Since we had measured other parameters such as those from CT images, and calculated their r values, we performed an alternative modeling based on the top five parameters with r values >0.65. Despite their higher r values, only slightly better results were found (
Supplementary Table S1). The reason for such minimal improvements is likely due to the high correlation among those new parameters themselves (r values: 0.72 to 0.79, results not shown).
The fact that body parameters are able to predict chest-related metric, is first consistent with our report predicting the tidal volume of the lung based on similar body parameters. For tidal volume, the six parameters used were, in descending order of importance: weight, height, chest circumference, sex, BMI and age. The first four parameters overlap with those in our present study. In the tidal volume study, we applied only linear regression analysis. There, data were more evenly distributed (giving rise to higher values of r) compared with our present study. Given the relatively low values of r of the four or five parameters against ‘depths’ or ‘sizes’, the hyperplane classifier as provided by SVM, is likely more appropriate than linear regression for modeling. Since hyperplane can better handle the characteristics of our data, such as the small number of model targets, and uneven distribution. These, and other data characteristics, might well lead to the discrepancy in model performance between ‘depth’ and ‘size’.

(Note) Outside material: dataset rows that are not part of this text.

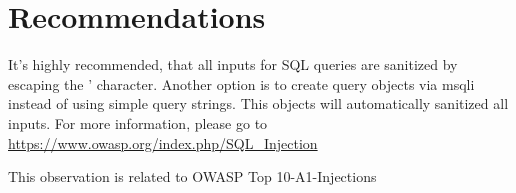 \section{Recommendations}
It's highly recommended, that all inputs for SQL queries are sanitized by escaping the ' character.
Another option is to create query objects via msqli instead of using simple query strings.
This objects will automatically sanitized all inputs. For more information, please go to \url{https://www.owasp.org/index.php/SQL\_Injection}

This observation is related to OWASP Top 10-A1-Injections

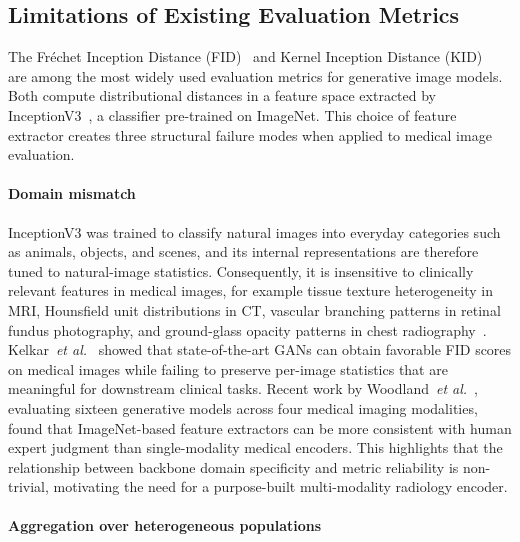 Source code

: \documentclass[lettersize,journal]{IEEEtran}
\begin{document}
\subsection{Limitations of Existing Evaluation Metrics}
\label{sec:why_fail}

The Fr\'{e}chet Inception Distance (FID)~\cite{heusel2017gans} and
Kernel Inception Distance (KID)~\cite{binkowski2018demystifying} are
among the most widely used evaluation metrics for generative image
models. Both compute distributional distances in a feature space
extracted by InceptionV3~\cite{szegedy2016rethinking}, a classifier
pre-trained on ImageNet. This choice of feature extractor creates
three structural failure modes when applied to medical image
evaluation.

\paragraph{Domain mismatch}
InceptionV3 was trained to classify natural images into everyday
categories such as animals, objects, and scenes, and its internal
representations are therefore tuned to natural-image statistics.
Consequently, it is insensitive to clinically relevant features in
medical images, for example tissue texture heterogeneity in MRI,
Hounsfield unit distributions in CT, vascular branching patterns
in retinal fundus photography, and ground-glass opacity patterns
in chest radiography~\cite{kelkar2023assessing,skandarani2023gans}.
Kelkar~\textit{et al.}~\cite{kelkar2023assessing} showed that
state-of-the-art GANs can obtain favorable FID scores on medical
images while failing to preserve per-image statistics that are
meaningful for downstream clinical tasks. Recent work by Woodland~\textit{et al.}~\cite{woodland2024feature}, evaluating sixteen generative models across four medical imaging modalities, found that ImageNet-based feature extractors can be more consistent with human expert judgment than single-modality medical encoders. This highlights that the relationship between backbone domain specificity and metric reliability is non-trivial, motivating the need for a purpose-built multi-modality radiology encoder.

\paragraph{Aggregation over heterogeneous populations}
\end{document}
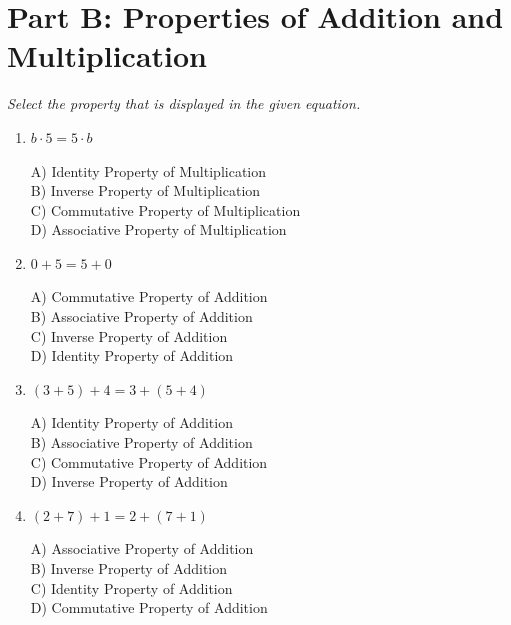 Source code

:\documentclass[11pt]{article}
\begin{document}
\section*{Part B: Properties of Addition and Multiplication}
\noindent\textit{Select the property that is displayed in the given equation.}
\begin{enumerate}
  \item $b \cdot 5 = 5 \cdot b$
\\[2pt]
\begin{minipage}{\linewidth}
A) Identity Property of Multiplication \\
B) Inverse Property of Multiplication \\
C) Commutative Property of Multiplication \\
D) Associative Property of Multiplication
\end{minipage}
  \vspace{0.3cm}
  \item $0 + 5 = 5 + 0$
\\[2pt]
\begin{minipage}{\linewidth}
A) Commutative Property of Addition \\
B) Associative Property of Addition \\
C) Inverse Property of Addition \\
D) Identity Property of Addition
\end{minipage}
  \vspace{0.3cm}
  \item $(3 + 5) + 4 = 3 + (5 + 4)$
\\[2pt]
\begin{minipage}{\linewidth}
A) Identity Property of Addition \\
B) Associative Property of Addition \\
C) Commutative Property of Addition \\
D) Inverse Property of Addition
\end{minipage}
  \vspace{0.3cm}
  \item $(2 + 7) + 1 = 2 + (7 + 1)$
\\[2pt]
\begin{minipage}{\linewidth}
A) Associative Property of Addition \\
B) Inverse Property of Addition \\
C) Identity Property of Addition \\
D) Commutative Property of Addition
\end{minipage}
  \vspace{0.3cm}

\end{enumerate}
\end{document}

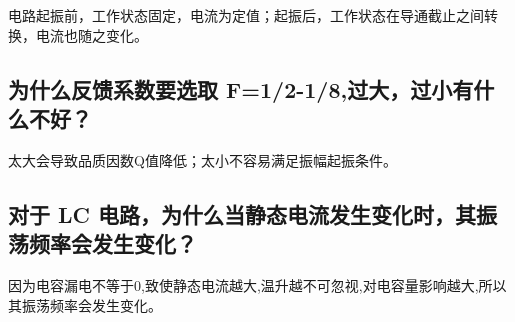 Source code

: \documentclass{../source/Experiment}
\begin{document}
        电路起振前，工作状态固定，电流为定值；起振后，工作状态在导通截止之间转换，电流也随之变化。
        \subsection{为什么反馈系数要选取 F=1/2-1/8,过大，过小有什么不好？}

        太大会导致品质因数Q值降低；太小不容易满足振幅起振条件。
        \subsection{对于 LC 电路，为什么当静态电流发生变化时，其振荡频率会发生变化？}
        因为电容漏电不等于0,致使静态电流越大,温升越不可忽视,对电容量影响越大,所以其振荡频率会发生变化。
        
\end{document}
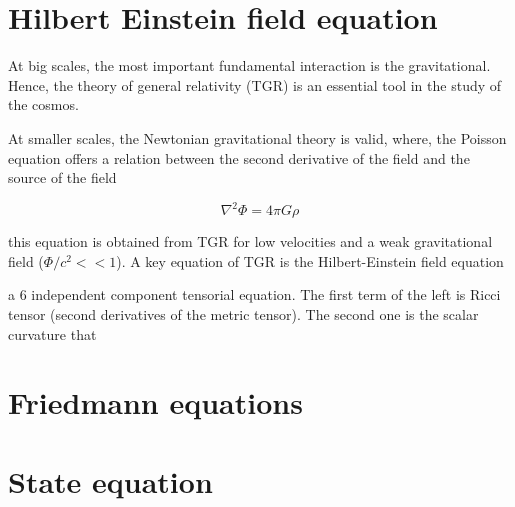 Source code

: \section{Hilbert Einstein field equation}

At big scales, the most important fundamental interaction is the 
gravitational. Hence, the theory of general relativity (TGR) is 
an essential tool in the study of the cosmos. 

At smaller scales, the Newtonian gravitational theory is valid, where, 
the Poisson equation offers a relation between the second derivative
of the field and the source of the field 

\[ \nabla^2\Phi=4\pi G\rho\]

this equation is obtained from TGR for low velocities and 
a weak gravitational field ($\Phi/c^2<< 1$). A key equation of TGR is
the Hilbert-Einstein field equation



a 6 independent component tensorial equation. The first term of the left
is Ricci tensor (second derivatives of the metric tensor). The second one 
is the scalar curvature that 

	

\section{ Friedmann equations }



\section{ State equation }




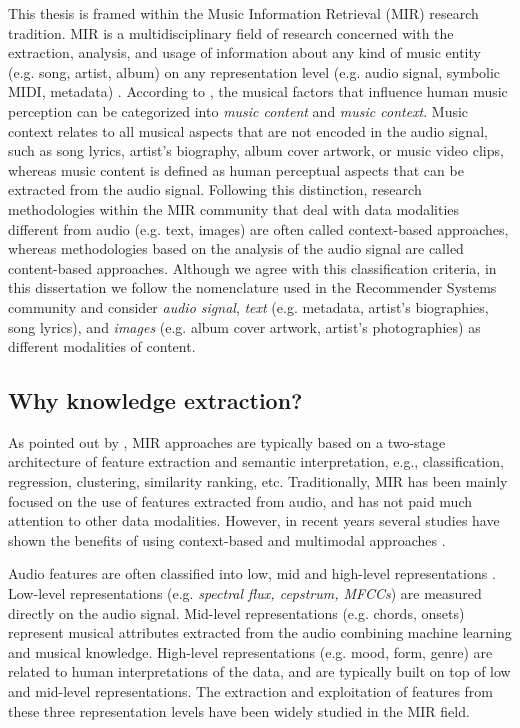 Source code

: This thesis is framed within the Music Information Retrieval (MIR) research tradition. 
MIR is a multidisciplinary field of research concerned with the extraction, analysis, and usage of information about any kind of music entity (e.g. song, artist, album) on any representation level (e.g. audio signal, symbolic MIDI, metadata) \citep{schedl2008}. According to \cite{Schedl2013}, the musical factors that influence human music perception can be categorized into \textit{music content} and \textit{music context}. %
Music context relates to all musical aspects that are not encoded in the audio signal, such as song lyrics, artist's biography, album cover artwork, or music video clips, whereas music content is defined as human perceptual aspects that can be extracted from the audio signal. %
Following this distinction, research methodologies within the MIR community that deal with data modalities different from audio (e.g. text, images) are often called context-based approaches, whereas methodologies based on the analysis of the audio signal are called content-based approaches. 
Although we agree with this classification criteria, in this dissertation we follow the nomenclature used in the Recommender Systems community \citep{Ostuni2013} and consider \textit{audio signal}, \textit{text} (e.g. metadata, artist's biographies, song lyrics), and \textit{images} (e.g. album cover artwork, artist's photographies) as different modalities of content.

\subsection{Why knowledge extraction?}
\label{sec:intro:nlp}

As pointed out by \cite{humphrey2012}, MIR approaches are typically based on a two-stage architecture of feature extraction and semantic interpretation, e.g., classification, regression, clustering, similarity ranking, etc. 
Traditionally, MIR has been mainly focused on the use of features extracted from audio, and has not paid much attention to other data modalities. However, in recent years several studies have shown the benefits of using context-based and multimodal approaches \citep{Schedl2014}. 

Audio features are often classified into low, mid and high-level representations \citep{bello2005}. Low-level representations (e.g. \textit{spectral flux, cepstrum, MFCCs}) are measured directly on the audio signal. Mid-level representations (e.g. chords, onsets) represent musical attributes extracted from the audio combining machine learning and musical knowledge. High-level representations (e.g. mood, form, genre) are related to human interpretations of the data, and are typically built on top of low and mid-level representations. The extraction and exploitation of features from these three representation levels have been widely studied in the MIR field. 

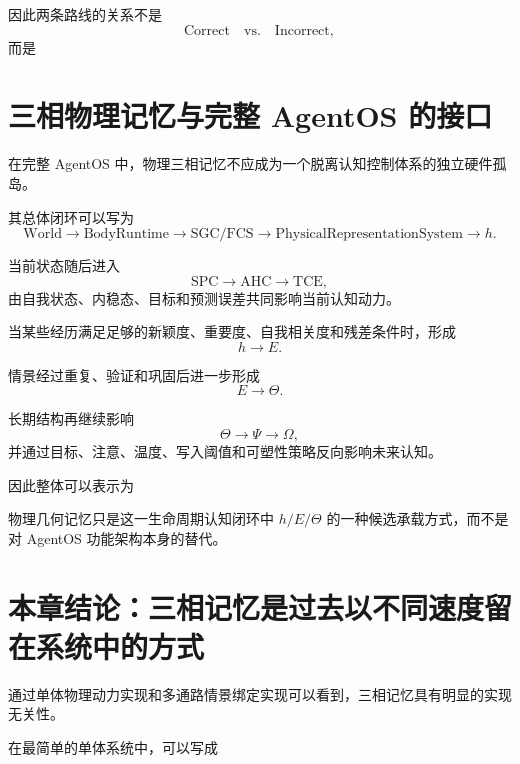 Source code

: 因此两条路线的关系不是
\[
\mathrm{Correct}
\quad\mathrm{vs.}\quad
\mathrm{Incorrect},
\]
而是
\begin{statementbox}
\centering
{}
\end{statementbox}

\section{三相物理记忆与完整 AgentOS 的接口}

在完整 AgentOS 中，物理三相记忆不应成为一个脱离认知控制体系的独立硬件孤岛。

其总体闭环可以写为
\[
\mathrm{World}
\rightarrow
\mathrm{BodyRuntime}
\rightarrow
\mathrm{SGC/FCS}
\rightarrow
\mathrm{PhysicalRepresentationSystem}
\rightarrow
h.
\]

当前状态随后进入
\[
\mathrm{SPC}
\rightarrow
\mathrm{AHC}
\rightarrow
\mathrm{TCE},
\]
由自我状态、内稳态、目标和预测误差共同影响当前认知动力。

当某些经历满足足够的新颖度、重要度、自我相关度和残差条件时，形成
\[
h\rightarrow E.
\]

情景经过重复、验证和巩固后进一步形成
\[
E\rightarrow\Theta.
\]

长期结构再继续影响
\[
\Theta
\rightarrow
\Psi
\rightarrow
\Omega,
\]
并通过目标、注意、温度、写入阈值和可塑性策略反向影响未来认知。

因此整体可以表示为
\begin{statementbox}
\centering
{}
\end{statementbox}

物理几何记忆只是这一生命周期认知闭环中 $h/E/\Theta$ 的一种候选承载方式，而不是对 AgentOS 功能架构本身的替代。

\section{本章结论：三相记忆是过去以不同速度留在系统中的方式}

通过单体物理动力实现和多通路情景绑定实现可以看到，三相记忆具有明显的实现无关性。

在最简单的单体系统中，可以写成
\begin{statementbox}
\centering
{}
\end{statementbox}
\begin{statementbox}
\centering
{}
\end{statementbox}
\begin{statementbox}
\centering
{}
\end{statementbox}

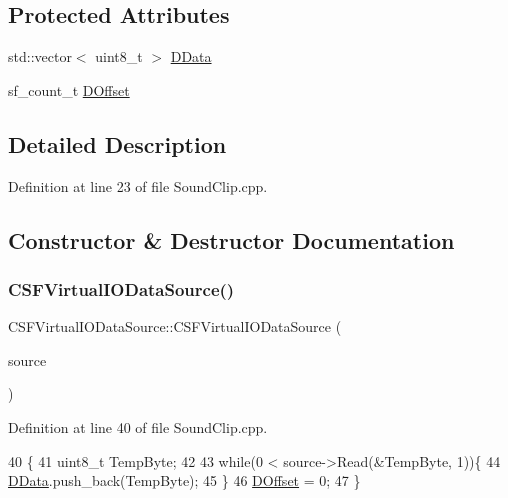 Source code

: \subsection*{Protected Attributes}
\begin{DoxyCompactItemize}
\item 
std\+::vector$<$ uint8\+\_\+t $>$ \hyperlink{classCSFVirtualIODataSource_ac03be5c46b6647150e12edc04fa52ede}{D\+Data}
\item 
sf\+\_\+count\+\_\+t \hyperlink{classCSFVirtualIODataSource_a29db7bf8a3a7103deacb80bf619919c8}{D\+Offset}
\end{DoxyCompactItemize}


\subsection{Detailed Description}


Definition at line 23 of file Sound\+Clip.\+cpp.



\subsection{Constructor \& Destructor Documentation}
\hypertarget{classCSFVirtualIODataSource_acd8bf4483224c3101dafc14df967bc24}{}\label{classCSFVirtualIODataSource_acd8bf4483224c3101dafc14df967bc24} 
\subsubsection{\texorpdfstring{C\+S\+F\+Virtual\+I\+O\+Data\+Source()}{CSFVirtualIODataSource()}}
{\footnotesize\ttfamily C\+S\+F\+Virtual\+I\+O\+Data\+Source\+::\+C\+S\+F\+Virtual\+I\+O\+Data\+Source (\begin{DoxyParamCaption}\item[{std\+::shared\+\_\+ptr$<$ \hyperlink{classCDataSource}{C\+Data\+Source} $>$}]{source }\end{DoxyParamCaption})}



Definition at line 40 of file Sound\+Clip.\+cpp.


\begin{DoxyCode}
40                                                                                  \{
41     uint8\_t TempByte;
42     
43     \textcolor{keywordflow}{while}(0 < source->Read(&TempByte, 1))\{
44         \hyperlink{classCSFVirtualIODataSource_ac03be5c46b6647150e12edc04fa52ede}{DData}.push\_back(TempByte);   
45     \}
46     \hyperlink{classCSFVirtualIODataSource_a29db7bf8a3a7103deacb80bf619919c8}{DOffset} = 0;
47 \}
\end{DoxyCode}


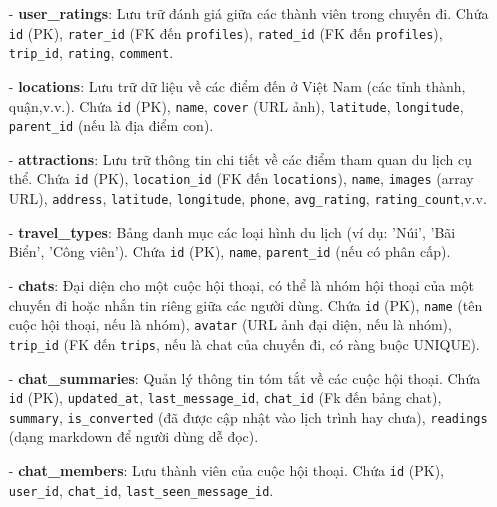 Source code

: \begin{itemize}
    \item[-] \textbf{user\_ratings}: Lưu trữ đánh giá giữa các thành viên trong chuyến đi. Chứa \texttt{id} (PK), \texttt{rater\_id} (FK đến \texttt{profiles}), \texttt{rated\_id} (FK đến \texttt{profiles}), \texttt{trip\_id}, \texttt{rating}, \texttt{comment}.

    \item[-] \textbf{locations}: Lưu trữ dữ liệu về các điểm đến ở Việt Nam (các tỉnh thành, quận,v.v.). Chứa \texttt{id} (PK), \texttt{name}, \texttt{cover} (URL ảnh), \texttt{latitude}, \texttt{longitude}, \texttt{parent\_id} (nếu là địa điểm con).

    \item[-] \textbf{attractions}: Lưu trữ thông tin chi tiết về các điểm tham quan du lịch cụ thể. Chứa \texttt{id} (PK), \texttt{location\_id} (FK đến \texttt{locations}), \texttt{name}, \texttt{images} (array URL), \texttt{address}, \texttt{latitude}, \texttt{longitude}, \texttt{phone}, \texttt{avg\_rating}, \texttt{rating\_count},v.v.


    \item[-] \textbf{travel\_types}: Bảng danh mục các loại hình du lịch (ví dụ: 'Núi', 'Bãi Biển', 'Công viên'). Chứa \texttt{id} (PK), \texttt{name}, \texttt{parent\_id} (nếu có phân cấp).

    \item[-] \textbf{chats}: Đại diện cho một cuộc hội thoại, có thể là nhóm hội thoại của một chuyến đi hoặc nhắn tin riêng giữa các người dùng. Chứa \texttt{id} (PK), \texttt{name} (tên cuộc hội thoại, nếu là nhóm), \texttt{avatar} (URL ảnh đại diện, nếu là nhóm), \texttt{trip\_id} (FK đến \texttt{trips}, nếu là chat của chuyến đi, có ràng buộc UNIQUE).
    
    \item[-] \textbf{chat\_summaries}: Quản lý thông tin tóm tắt về các cuộc hội thoại. Chứa \texttt{id} (PK), \texttt{updated\_at}, \texttt{last\_message\_id}, \texttt{chat\_id} (Fk đến bảng chat), \texttt{summary}, \texttt{is\_converted} (đã được cập nhật vào lịch trình hay chưa), \texttt{readings} (dạng markdown để người dùng dễ đọc).

    \item[-] \textbf{chat\_members}: Lưu thành viên của cuộc hội thoại. Chứa \texttt{id} (PK), \texttt{user\_id}, \texttt{chat\_id}, \texttt{last\_seen\_message\_id}.


\end{itemize}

The pre-processing step of rejecting statistical outliers in the dataset was used in the present study. The rationale was to produce a more homogeneous dataset for modeling. Without outlier rejection, model performance was expectedly poorer (
Supplementary Table S2).
There were similar studies focusing on using airway parameters to predict the best fit DLT size for individual patients [
12,
14,
15,
16]. Most of these studies used CT imaging and multiplanar reconstruction (MPR) to measure the cricoid and LMB for subjective determination of the DLT size. These parameters were also found to have high values of r in our present study. While MPR has the advantage of creating a 3D model of the airway for more precise measurements, it is not practical for emergency patients.
In contrast, the measurements used in our method were easy to acquire; weight, height and chest circumference can be directly measured from the patient, and TD-trachea can be obtained from chest X-ray images. Moreover, a predictive machine learning model trained with local population data could be more tailored to the local population’s average bodily features. The formula derived from machine learning could be easily developed into assisting tools such as mobile device applications. For example, a cell-phone with a dedicated software would allow clinicians to obtain values on ‘depth’ and ‘size’ almost instantly after entering the five parameters.
Some imitations of our study are as follows. First, it had a relatively small sample size. Second, ‘depth’ and ‘size’ were separately modeled instead of using the same model, making the development of future software applications more complicated. Third, we did not test exhaustively all models, and therefore cannot rule out the possibility of other better models than SVM outside linear regression.